Magazine Week is scheduled for 17-23 September, see previous post. I have asked a few key people who have been behind the success of World Book Day since its inception, for their advice and the fruits of their experience. Magazines and Books are different but there are surely some parallels.
Jo Henry runs BML which has been very influential in tracking the consumer appeal of WBD. Jo kindly answered some questions that I threw in her direction:
Q1 Is there a key lesson that you have learned from the success of World Book Day?It sounds as though WBD success, like many other marketing triumphs, is 1% inspiration and 99% perspiration. Jo's advice on having a 'core audience' in mind is very helpful. The Spanish tip is interesting and possibly more relevant to magazines than to books. Book Tokens won't work for magazines since we do not have Magazine Tokens, but perhaps the theme of developing magazine week as the week in which one buys a magazine for a friend ...... that could work. It could have that concrete 'call for action' focus of the 'Book Token' scheme.
WBD works because there is a core of very committed, highly professional people within the industry who really believe in WBD as a concept and put a lot of (mostly unpaid) time into making it work year after year. It is a very good example of the way in which the book industry can collaborate to grow the market and create readers. There is also, of course, the essential sponsorship from Book Tokens which underwrites much of the cost and a lot of organizations who provide eg free distribution and printing for the specially chosen £1 books.
Q2 Do you have any advice for the magazine publishing and magazine selling industry?

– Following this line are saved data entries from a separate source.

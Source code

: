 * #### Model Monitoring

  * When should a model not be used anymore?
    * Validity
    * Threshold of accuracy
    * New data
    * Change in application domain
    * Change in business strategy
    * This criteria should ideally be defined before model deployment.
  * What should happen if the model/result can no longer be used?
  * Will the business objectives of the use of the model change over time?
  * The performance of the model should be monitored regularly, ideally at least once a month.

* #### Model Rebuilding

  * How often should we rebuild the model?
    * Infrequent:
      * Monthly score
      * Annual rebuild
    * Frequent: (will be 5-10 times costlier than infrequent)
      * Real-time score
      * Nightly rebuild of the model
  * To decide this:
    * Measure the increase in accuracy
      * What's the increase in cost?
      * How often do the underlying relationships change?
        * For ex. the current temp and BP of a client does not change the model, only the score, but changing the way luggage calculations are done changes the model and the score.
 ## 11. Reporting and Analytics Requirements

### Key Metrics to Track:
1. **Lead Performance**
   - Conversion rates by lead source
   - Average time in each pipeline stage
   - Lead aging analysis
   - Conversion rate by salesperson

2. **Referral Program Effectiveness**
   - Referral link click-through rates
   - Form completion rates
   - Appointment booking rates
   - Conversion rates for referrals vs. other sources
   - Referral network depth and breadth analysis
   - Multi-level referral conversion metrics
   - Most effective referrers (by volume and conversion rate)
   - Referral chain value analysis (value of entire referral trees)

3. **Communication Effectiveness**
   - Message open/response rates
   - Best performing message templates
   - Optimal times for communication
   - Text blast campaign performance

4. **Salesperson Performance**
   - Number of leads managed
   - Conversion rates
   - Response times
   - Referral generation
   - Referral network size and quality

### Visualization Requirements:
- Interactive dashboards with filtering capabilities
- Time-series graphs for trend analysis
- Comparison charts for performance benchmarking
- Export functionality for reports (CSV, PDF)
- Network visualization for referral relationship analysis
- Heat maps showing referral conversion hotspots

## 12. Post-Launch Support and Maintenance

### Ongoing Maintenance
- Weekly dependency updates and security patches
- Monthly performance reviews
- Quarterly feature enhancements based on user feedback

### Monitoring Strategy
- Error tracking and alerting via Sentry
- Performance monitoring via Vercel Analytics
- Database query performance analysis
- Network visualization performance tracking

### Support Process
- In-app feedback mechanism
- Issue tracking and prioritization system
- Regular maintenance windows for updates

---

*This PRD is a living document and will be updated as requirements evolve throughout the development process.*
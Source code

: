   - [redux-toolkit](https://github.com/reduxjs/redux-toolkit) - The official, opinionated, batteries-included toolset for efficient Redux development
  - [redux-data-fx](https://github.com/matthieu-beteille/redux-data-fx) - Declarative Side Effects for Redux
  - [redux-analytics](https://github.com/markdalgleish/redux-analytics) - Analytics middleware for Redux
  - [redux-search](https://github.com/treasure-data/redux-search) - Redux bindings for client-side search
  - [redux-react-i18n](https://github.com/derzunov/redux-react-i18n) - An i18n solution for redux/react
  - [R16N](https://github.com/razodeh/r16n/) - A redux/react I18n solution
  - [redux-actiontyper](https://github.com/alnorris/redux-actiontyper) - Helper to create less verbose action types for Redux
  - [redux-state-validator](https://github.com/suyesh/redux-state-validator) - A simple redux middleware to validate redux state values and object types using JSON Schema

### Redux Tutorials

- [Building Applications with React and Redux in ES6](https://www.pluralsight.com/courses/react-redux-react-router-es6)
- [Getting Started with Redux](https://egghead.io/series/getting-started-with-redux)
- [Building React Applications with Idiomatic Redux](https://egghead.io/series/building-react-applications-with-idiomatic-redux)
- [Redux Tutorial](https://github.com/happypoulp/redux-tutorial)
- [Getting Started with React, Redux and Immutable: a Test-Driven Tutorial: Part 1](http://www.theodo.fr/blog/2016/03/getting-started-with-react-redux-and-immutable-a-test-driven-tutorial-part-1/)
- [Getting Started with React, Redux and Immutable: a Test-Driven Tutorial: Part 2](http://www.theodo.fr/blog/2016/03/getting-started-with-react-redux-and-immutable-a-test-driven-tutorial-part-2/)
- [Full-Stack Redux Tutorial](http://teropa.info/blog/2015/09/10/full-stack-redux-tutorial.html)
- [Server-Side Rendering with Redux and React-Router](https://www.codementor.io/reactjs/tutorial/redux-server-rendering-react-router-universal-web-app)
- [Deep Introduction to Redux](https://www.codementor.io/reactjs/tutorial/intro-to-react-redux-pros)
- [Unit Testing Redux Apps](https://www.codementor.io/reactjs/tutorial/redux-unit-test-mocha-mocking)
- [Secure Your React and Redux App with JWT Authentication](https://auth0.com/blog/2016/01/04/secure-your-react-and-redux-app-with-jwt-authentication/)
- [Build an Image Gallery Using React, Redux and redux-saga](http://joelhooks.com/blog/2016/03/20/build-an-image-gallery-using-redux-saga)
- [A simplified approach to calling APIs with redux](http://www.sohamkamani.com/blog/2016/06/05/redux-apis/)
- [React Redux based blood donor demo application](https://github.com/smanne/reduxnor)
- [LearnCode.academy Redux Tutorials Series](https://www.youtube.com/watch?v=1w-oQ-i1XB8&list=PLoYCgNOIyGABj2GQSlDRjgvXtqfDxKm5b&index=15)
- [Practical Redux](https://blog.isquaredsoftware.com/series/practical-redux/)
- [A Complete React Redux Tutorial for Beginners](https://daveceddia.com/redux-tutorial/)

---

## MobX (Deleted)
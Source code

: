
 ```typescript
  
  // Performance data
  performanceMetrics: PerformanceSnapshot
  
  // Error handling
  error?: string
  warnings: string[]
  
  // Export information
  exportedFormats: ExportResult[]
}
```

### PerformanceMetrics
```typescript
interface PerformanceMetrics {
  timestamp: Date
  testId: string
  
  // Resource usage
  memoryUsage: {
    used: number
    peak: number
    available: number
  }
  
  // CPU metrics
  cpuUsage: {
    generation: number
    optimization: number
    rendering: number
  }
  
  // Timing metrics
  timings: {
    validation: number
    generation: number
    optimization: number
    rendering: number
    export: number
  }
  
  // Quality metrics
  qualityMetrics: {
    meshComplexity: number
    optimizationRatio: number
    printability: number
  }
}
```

WBD still has much greater impact in the children’s market, being promoted heavily through schools and libraries to that sector. However, in the last few years efforts have been made (with some success – now over 50% awareness) to reach adults as well. I would suspect that having a core audience in mind would be helpful as you launch.
Q3 A day or a week? Plusses or minusses?
In fact the voucher redemption scheme (£1 book tokens send to every school child in the country which can be redeemed against the £1 books or used as a discount voucher against another purchase) runs for almost a month, and whilst there is a concentration on the day itself, schools and shops do run the campaign over long periods. Shops find it difficult to sustain for longer periods, however, as their promotional calendars get very full, but on the other hand you risk missing lots of people if you only go for a day.
Q4 Has the international side to World Book day been important to its success in UK and Eire?
No one seems to take much notice of this. We don’t use the same day as other markets and we don’t use the same theme (give a book on World Book Day for example, used I believe in Spain).
I am sounding out one or two other luminaries of the book trade, so there may be more advice from this quarter.